Post by indar » Fri Oct 19, 2018 6:45 pm

As I am certain you intended, I had to do a quick reorientation from birds to machinery. The contrast between the elegant bird and very inelegant machinery is striking. Creates a sense of impending doom.

Matty11
Posts: 1759
Joined: Thu Jan 11, 2018 7:58 pm

Re: Safari

Post by Matty11 » Fri Oct 19, 2018 10:51 pm

Archaic_Torso wrote:
Fri Oct 19, 2018 5:11 pm
Lowering from the sky, the great cranes-
teetering necks that could feed clouds.
Groaning mammoths boring craters that could
bathe crocodiles. Machinery making
mounds of earth. The Common Dump Truck,
broad back carrying progeny of pulp
and muck. A lone bulldozer, idle
under shade of fir tree canopy.
Lost to time.

The 'jungle' I pictured from the poem was all machinery. The title led me to expect animals from Africa, but the parallels you use are more wide ranging - mammoth (prehistoric) and the play on truck made me think of ducks in general. The most successful image was the idle bulldozer - perhaps a thought to use that technique throughout the poem - mention no animals, bu imply through 'behaviour'.

cheers

Phil

Tim J Brennan

Re: Safari

Post by Tim J Brennan » Sat Oct 20, 2018 11:37 am

Two things:

1) I'm having trouble processing the title. When I think of a safari, I see rich people / trophy head hunters. You seem to be focusing on the animalistic atmosphere of a dig, and that's fine, but the title isn't helping me visualize anything remotely connected to a safari (a journey, a hunt).

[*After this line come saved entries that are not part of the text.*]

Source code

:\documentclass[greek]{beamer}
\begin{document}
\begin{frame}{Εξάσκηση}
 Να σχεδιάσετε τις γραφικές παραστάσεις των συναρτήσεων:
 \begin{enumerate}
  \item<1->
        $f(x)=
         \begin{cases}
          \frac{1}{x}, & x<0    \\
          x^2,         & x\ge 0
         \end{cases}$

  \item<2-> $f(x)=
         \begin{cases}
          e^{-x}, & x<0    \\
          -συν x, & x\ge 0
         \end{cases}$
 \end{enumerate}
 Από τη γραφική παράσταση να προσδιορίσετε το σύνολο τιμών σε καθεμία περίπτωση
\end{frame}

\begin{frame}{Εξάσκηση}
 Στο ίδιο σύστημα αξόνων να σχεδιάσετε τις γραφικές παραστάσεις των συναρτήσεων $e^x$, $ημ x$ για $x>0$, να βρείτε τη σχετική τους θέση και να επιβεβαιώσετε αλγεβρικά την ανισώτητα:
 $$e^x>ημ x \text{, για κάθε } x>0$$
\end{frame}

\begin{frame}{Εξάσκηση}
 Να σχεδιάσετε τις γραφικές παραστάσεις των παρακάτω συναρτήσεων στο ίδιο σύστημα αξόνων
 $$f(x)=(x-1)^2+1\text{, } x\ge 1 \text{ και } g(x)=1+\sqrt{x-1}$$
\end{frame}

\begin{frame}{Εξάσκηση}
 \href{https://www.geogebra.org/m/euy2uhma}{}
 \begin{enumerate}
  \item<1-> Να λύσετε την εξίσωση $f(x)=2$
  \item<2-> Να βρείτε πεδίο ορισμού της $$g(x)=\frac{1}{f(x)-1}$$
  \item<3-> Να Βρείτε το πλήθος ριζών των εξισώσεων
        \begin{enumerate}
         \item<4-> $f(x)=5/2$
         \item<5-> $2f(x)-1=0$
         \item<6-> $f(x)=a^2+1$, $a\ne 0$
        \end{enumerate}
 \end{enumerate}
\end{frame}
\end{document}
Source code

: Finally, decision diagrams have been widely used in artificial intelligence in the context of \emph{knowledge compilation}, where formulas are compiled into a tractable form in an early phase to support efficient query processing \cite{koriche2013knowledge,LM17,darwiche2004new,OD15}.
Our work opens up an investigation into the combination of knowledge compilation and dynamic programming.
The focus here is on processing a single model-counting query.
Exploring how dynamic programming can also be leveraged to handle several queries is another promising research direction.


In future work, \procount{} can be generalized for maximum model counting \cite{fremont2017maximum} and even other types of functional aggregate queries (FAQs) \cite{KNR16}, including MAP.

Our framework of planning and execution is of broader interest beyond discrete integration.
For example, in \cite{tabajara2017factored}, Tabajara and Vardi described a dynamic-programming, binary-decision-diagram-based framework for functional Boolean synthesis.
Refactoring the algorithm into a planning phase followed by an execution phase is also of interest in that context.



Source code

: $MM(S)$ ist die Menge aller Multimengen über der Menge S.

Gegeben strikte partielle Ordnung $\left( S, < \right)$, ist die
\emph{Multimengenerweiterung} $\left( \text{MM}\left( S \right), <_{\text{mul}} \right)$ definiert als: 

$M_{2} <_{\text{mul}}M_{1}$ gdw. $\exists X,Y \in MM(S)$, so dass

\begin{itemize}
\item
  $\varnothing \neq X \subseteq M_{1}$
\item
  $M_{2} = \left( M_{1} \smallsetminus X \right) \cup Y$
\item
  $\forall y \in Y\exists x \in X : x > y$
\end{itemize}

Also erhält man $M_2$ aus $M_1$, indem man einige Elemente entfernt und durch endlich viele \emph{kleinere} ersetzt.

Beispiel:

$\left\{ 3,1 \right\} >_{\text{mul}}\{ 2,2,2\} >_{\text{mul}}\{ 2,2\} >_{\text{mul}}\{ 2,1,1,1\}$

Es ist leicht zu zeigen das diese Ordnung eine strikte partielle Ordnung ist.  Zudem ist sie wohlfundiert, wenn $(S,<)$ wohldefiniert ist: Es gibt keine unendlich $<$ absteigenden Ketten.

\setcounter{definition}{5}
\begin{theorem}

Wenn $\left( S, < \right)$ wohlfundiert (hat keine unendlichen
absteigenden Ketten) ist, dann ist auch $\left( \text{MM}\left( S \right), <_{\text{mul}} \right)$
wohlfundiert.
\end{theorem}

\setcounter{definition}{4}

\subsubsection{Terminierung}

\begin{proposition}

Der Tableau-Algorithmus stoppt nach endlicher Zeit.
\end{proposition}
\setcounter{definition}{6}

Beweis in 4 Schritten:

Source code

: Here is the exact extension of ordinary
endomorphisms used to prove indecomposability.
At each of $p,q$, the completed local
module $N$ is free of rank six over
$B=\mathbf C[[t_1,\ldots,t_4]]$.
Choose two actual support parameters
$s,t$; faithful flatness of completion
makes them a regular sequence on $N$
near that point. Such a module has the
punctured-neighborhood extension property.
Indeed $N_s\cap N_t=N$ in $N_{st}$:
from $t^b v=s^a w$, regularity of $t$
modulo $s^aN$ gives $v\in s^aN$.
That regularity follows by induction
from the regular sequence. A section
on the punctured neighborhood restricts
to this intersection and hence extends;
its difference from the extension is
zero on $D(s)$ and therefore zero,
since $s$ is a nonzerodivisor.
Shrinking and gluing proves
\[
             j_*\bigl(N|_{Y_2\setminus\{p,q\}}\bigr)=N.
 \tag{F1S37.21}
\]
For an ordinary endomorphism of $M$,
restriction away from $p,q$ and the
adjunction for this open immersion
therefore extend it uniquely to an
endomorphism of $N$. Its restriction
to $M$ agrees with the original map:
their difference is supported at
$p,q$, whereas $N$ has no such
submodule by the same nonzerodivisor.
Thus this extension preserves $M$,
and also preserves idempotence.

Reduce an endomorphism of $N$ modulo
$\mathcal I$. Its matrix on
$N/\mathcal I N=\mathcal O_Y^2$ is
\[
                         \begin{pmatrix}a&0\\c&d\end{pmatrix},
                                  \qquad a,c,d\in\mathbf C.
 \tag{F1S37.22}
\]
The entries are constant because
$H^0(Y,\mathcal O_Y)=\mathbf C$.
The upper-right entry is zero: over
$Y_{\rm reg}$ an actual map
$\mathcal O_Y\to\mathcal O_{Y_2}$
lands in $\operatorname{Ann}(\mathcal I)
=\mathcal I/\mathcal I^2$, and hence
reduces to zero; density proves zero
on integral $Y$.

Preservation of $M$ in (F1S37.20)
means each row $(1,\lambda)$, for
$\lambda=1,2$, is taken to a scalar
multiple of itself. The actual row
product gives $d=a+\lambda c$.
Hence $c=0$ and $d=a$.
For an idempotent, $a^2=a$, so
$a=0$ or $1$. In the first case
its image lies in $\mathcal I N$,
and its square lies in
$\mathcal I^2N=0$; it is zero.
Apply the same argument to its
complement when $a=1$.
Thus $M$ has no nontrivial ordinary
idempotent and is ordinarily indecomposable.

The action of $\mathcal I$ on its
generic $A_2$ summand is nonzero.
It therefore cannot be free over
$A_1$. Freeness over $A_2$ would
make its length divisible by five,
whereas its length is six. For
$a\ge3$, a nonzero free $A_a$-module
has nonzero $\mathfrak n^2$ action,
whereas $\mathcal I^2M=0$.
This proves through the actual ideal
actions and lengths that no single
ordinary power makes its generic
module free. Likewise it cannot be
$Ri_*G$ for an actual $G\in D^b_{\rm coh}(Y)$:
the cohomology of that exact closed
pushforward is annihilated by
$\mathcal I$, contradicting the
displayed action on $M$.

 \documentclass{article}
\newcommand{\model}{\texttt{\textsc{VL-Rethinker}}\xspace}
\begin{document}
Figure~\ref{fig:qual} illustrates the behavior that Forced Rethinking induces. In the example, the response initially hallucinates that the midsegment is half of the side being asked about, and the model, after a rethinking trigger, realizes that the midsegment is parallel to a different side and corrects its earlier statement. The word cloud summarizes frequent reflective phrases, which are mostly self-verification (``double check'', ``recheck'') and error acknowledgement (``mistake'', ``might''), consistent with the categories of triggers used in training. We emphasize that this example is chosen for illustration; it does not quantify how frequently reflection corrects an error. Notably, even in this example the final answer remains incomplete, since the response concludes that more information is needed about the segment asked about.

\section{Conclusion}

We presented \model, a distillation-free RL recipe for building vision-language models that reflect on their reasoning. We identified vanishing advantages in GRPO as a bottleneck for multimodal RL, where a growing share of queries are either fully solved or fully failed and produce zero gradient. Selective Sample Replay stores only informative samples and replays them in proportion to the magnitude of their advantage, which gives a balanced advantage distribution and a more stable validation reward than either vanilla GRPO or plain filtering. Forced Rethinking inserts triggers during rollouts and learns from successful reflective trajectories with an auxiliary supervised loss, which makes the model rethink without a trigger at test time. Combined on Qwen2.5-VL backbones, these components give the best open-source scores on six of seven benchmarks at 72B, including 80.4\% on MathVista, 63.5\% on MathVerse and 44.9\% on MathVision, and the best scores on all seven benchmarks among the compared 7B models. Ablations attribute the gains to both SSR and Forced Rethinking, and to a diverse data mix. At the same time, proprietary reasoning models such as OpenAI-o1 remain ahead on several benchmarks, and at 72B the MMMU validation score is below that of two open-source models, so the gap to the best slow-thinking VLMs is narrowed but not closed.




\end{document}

2) whenever someone feels the need to "explain" a poem to a reader, methinks it needs some thought.

Some good images in the poem. I think it lacks direction. A purpose.

Tim J Brennan

Re: Safari

Post by Tim J Brennan » Sat Oct 20, 2018 4:09 pm

Archaic_Torso wrote:
Sat Oct 20, 2018 12:14 pm
Tim J Brennan wrote:
Sat Oct 20, 2018 11:37 am
Two things:

1) I'm having trouble processing the title. When I think of a safari, I see rich people / trophy head hunters. You seem to be focusing on the animalistic atmosphere of a dig, and that's fine, but the title isn't helping me visualize anything remotely connected to a safari (a journey, a hunt).

2) whenever someone feels the need to "explain" a poem to a reader, methinks it needs some thought.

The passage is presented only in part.